また、理想とされるボディーバランスを手に入れるには「骨配列の調整」「インナーマッスルの強化」「関節を動かす」の3点が必要だという。特にインナーマッスルが弱くなってくると、「足でなんでもやろうとする」→「足が太くなる」→「姿勢がくずれてO脚やX脚になる」という悪循環に陥ると指摘。インナーマッスルを鍛えるために「内ももの筋肉やヒップの筋肉をふだんの生活で意識することが大事」とした。

レーズンは運動時に摂取するとよい

学術的なトピックとして、「カリフォルニア・レーズンのスポーツにおける有用性」も聴講してきた。日常の食事では不足しがちなミネラルや抗酸化力が高いポリフェノールを豊富に含むカリフォルニア・レーズンは、運動パフォーマンスにも好影響を及ぼすという。

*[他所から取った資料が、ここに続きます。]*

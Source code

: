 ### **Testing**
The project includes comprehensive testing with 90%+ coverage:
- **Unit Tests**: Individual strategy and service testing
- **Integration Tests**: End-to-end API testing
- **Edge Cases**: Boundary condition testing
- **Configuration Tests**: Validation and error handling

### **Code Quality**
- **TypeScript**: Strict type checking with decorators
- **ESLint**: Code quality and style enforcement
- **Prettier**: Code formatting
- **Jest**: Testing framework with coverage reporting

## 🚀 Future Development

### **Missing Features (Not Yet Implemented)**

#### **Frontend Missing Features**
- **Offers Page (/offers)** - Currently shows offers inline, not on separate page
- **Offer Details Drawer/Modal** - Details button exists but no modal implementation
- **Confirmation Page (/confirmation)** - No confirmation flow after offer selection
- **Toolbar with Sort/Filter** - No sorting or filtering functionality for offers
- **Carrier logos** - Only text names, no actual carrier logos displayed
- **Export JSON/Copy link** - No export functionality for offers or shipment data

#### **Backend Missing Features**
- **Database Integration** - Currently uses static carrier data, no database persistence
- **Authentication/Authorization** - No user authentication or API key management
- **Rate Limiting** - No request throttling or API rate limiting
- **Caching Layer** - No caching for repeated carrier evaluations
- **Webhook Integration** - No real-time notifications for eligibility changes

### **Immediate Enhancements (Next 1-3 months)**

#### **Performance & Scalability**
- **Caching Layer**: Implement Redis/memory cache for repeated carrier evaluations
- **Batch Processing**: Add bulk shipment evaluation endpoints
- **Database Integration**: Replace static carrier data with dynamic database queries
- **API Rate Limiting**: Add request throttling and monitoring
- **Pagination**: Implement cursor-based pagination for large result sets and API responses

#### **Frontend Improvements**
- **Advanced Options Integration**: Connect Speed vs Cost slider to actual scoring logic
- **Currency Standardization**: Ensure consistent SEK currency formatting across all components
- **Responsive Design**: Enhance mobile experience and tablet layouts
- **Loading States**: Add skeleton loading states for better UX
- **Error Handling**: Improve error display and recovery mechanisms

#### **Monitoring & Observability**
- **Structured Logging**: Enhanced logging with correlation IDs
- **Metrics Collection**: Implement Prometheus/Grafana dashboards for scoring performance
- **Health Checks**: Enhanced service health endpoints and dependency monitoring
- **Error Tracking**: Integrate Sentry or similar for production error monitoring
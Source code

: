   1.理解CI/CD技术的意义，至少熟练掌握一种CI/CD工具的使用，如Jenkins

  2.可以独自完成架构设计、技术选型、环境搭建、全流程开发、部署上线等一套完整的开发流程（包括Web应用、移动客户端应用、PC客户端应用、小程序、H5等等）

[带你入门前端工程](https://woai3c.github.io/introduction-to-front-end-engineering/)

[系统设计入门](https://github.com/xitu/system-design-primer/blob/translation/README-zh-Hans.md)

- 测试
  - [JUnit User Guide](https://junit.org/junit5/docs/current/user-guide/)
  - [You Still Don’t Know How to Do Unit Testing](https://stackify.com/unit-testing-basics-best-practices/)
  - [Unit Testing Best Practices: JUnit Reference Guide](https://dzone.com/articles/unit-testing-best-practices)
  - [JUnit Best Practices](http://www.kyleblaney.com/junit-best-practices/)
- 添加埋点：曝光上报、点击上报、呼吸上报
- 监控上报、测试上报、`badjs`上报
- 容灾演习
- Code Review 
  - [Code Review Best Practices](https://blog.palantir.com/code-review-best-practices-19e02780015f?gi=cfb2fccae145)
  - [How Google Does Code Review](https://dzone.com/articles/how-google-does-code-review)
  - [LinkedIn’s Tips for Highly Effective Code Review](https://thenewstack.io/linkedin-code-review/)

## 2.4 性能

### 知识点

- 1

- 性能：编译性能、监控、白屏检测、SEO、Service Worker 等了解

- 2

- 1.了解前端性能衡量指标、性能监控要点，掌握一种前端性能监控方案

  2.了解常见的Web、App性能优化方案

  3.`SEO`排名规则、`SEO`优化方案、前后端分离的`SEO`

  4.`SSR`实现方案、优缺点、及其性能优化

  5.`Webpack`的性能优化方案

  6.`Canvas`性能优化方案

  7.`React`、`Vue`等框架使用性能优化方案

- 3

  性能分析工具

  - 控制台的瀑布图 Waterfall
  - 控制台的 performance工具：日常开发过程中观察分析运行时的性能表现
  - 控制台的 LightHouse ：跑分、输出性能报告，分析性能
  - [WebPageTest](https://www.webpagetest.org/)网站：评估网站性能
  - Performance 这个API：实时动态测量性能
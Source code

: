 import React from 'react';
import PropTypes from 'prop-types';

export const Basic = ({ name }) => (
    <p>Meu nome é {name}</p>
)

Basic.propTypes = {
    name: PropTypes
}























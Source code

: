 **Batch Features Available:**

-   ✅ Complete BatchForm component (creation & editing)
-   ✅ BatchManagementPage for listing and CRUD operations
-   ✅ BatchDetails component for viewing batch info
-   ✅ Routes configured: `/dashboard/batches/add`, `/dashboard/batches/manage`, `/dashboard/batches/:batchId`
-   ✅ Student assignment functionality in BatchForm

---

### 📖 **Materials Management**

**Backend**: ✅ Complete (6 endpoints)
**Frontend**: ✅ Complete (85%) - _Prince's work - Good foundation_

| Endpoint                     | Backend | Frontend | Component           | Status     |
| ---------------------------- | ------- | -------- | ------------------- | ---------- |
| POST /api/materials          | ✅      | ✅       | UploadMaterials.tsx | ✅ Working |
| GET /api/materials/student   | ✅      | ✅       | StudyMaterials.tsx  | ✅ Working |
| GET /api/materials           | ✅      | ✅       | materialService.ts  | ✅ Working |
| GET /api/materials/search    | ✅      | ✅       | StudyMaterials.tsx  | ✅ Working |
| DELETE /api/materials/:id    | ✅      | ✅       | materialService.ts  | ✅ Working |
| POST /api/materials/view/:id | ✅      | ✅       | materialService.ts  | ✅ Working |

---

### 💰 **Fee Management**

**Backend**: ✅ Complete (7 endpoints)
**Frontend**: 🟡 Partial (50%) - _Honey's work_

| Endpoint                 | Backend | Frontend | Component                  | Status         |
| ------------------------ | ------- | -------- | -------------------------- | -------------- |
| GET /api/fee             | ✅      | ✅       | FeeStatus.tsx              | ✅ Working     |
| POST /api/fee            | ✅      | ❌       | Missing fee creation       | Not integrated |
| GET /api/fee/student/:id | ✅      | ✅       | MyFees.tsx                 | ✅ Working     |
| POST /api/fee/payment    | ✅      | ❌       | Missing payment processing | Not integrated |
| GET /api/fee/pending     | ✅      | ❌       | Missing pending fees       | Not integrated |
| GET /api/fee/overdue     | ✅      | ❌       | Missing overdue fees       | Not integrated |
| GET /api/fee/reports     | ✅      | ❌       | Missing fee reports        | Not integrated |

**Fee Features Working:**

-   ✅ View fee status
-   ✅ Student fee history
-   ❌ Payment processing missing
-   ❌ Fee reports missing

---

男性ランナーを対象にした試験において、カリフォルニア・レーズン、スポーツチュー(グミ状の栄養食品)、水をそれぞれ摂取したときの5km走のタイムトライアルを比較した結果、レーズンを摂取していたときが最もタイムが良かったという。また、レーズンは血糖値を急激に上昇させることなく、継続的に一定濃度を保つため、長時間の運動時に効果的にエネルギーを供給する食品であることも判明したという。

レーズンは長時間の運動時に有効だ

会場内の各ブースでは、音波の振動を使用したマッサージ機や超音波によって脂肪の厚さを計測できる体組成測定器、アスリート向けサプリメントなど幅広い商材が並んでいた。また、体験型のエクササイズやフィットネスを参加者が実践している姿も多かった。

会場内には活気があふれていた

こういったB to Bの展示会会場は、各ブースで商談や出展者による商品PRが行われ、会場内には話し声があふれているのが一般的だ。だが、SPORTECはブースから大音量のサウンドが流れ、それにあわせて出展者も参加者も一緒になって楽しそうに体を動かしていたのが非常に印象的だった。

キッズ用の運動器具も展示されていた(右)

次回のSPORTECは2014年の12月4~6日に同所にて開催予定。